* _Assignment_
Filter the entries for lines with the word "hyperlink".
━━ Provided entries ━━
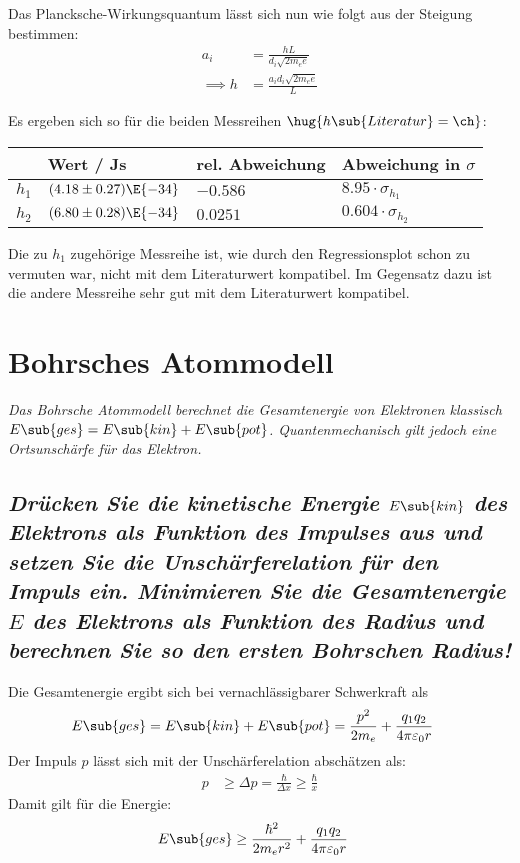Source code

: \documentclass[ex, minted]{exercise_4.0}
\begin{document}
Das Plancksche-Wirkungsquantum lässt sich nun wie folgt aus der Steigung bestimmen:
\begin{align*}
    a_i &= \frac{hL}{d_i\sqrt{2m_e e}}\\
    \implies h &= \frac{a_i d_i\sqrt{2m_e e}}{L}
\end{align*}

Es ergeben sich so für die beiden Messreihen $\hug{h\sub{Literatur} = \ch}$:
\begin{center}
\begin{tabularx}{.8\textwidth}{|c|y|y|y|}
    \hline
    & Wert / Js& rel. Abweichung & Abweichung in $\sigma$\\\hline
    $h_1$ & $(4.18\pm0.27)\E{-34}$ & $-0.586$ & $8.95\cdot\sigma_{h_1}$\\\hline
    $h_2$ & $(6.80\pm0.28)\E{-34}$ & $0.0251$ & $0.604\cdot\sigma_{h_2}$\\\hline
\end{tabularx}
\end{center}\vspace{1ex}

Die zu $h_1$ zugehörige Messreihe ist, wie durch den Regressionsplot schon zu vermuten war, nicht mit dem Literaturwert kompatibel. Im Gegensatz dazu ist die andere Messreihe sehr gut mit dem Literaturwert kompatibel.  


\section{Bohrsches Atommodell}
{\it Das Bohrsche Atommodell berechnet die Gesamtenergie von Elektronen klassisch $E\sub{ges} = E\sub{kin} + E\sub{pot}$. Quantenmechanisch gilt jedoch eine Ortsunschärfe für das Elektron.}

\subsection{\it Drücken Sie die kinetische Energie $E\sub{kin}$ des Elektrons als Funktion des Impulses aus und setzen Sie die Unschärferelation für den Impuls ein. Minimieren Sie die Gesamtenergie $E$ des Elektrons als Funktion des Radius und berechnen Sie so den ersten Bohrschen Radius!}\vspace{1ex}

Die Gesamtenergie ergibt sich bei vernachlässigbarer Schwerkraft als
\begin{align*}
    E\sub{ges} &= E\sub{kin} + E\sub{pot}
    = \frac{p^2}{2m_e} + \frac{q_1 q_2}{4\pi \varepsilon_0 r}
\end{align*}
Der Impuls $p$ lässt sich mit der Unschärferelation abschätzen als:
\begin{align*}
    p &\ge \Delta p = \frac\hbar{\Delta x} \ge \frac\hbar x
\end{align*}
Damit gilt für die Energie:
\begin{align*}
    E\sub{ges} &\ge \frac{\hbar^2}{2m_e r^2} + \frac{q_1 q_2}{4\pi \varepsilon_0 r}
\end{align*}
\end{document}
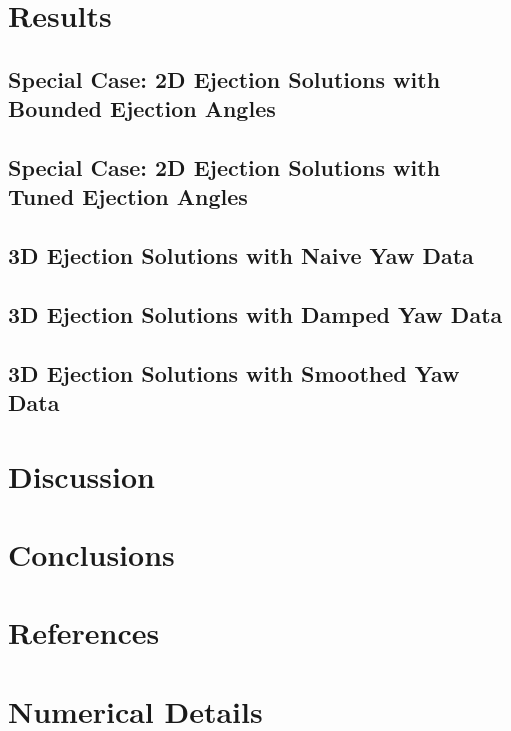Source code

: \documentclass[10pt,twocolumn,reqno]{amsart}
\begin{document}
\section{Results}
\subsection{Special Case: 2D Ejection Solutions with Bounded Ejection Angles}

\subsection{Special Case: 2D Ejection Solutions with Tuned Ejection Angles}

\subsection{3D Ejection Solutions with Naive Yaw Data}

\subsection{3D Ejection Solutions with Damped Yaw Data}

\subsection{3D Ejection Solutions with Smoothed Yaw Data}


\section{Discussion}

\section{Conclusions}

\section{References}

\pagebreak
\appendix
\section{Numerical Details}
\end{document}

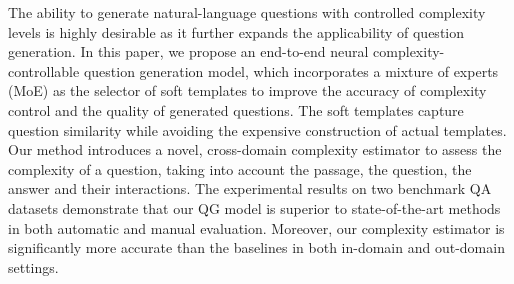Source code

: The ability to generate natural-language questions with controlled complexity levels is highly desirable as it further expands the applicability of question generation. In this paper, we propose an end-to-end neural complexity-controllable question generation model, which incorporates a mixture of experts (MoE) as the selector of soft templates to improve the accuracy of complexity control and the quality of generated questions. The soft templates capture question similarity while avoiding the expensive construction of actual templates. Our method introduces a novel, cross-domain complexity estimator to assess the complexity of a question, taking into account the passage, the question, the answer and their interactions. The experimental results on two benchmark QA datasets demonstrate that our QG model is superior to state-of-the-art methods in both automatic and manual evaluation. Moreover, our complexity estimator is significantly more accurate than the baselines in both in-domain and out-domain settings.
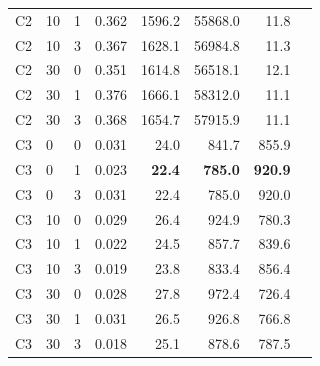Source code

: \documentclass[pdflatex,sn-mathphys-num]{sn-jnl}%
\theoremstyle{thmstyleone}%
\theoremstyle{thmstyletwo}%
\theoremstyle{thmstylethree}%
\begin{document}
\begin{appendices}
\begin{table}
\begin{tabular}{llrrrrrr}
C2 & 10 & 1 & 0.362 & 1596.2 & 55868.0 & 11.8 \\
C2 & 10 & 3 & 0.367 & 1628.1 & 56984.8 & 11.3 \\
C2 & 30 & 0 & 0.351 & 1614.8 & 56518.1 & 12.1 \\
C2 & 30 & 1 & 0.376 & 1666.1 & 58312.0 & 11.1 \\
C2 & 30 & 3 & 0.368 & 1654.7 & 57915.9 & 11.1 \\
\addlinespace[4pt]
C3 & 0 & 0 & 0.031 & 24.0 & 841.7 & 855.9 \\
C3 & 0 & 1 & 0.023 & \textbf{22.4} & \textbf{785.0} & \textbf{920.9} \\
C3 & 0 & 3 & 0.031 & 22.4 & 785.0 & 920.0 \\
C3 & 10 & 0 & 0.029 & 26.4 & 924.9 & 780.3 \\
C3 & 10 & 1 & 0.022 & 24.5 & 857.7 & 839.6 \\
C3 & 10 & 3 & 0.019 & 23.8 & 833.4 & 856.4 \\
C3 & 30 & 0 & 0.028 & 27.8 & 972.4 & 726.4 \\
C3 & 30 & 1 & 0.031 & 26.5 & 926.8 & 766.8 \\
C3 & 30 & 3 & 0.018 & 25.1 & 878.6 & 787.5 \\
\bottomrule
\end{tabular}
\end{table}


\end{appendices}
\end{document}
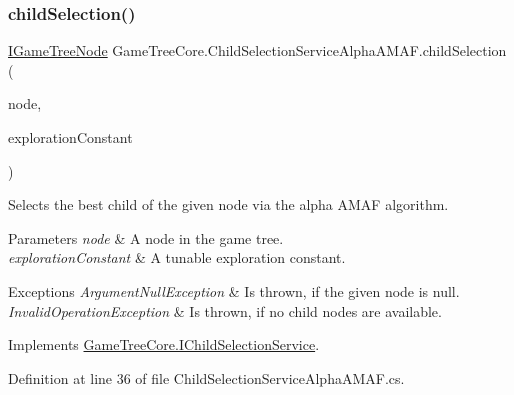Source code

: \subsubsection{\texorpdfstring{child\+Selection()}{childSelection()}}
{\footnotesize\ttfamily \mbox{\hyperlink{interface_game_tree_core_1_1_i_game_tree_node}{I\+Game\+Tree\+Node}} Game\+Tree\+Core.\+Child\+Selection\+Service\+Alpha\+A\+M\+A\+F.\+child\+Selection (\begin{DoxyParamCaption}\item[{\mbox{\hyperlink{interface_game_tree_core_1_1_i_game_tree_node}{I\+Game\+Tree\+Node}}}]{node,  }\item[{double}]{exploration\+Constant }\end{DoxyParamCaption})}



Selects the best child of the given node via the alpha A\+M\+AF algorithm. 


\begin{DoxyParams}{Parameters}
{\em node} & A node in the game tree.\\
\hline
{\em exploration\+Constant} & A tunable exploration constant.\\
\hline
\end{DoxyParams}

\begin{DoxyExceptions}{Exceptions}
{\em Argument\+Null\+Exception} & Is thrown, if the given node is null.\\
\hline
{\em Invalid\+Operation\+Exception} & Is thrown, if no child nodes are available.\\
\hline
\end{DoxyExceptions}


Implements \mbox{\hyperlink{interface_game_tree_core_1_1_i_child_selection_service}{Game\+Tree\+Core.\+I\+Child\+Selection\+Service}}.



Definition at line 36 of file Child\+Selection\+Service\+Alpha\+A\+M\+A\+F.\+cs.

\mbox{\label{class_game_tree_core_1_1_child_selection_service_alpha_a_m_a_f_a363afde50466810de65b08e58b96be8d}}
━━━
* _Exercise response_
{\footnotesize\ttfamily \mbox{\hyperlink{interface_game_tree_core_1_1_i_game_tree_node}{I\+Game\+Tree\+Node}} Game\+Tree\+Core.\+Child\+Selection\+Service\+Alpha\+A\+M\+A\+F.\+child\+Selection (\begin{DoxyParamCaption}\item[{\mbox{\hyperlink{interface_game_tree_core_1_1_i_game_tree_node}{I\+Game\+Tree\+Node}}}]{node,  }\item[{double}]{exploration\+Constant }\end{DoxyParamCaption})}
Implements \mbox{\hyperlink{interface_game_tree_core_1_1_i_child_selection_service}{Game\+Tree\+Core.\+I\+Child\+Selection\+Service}}.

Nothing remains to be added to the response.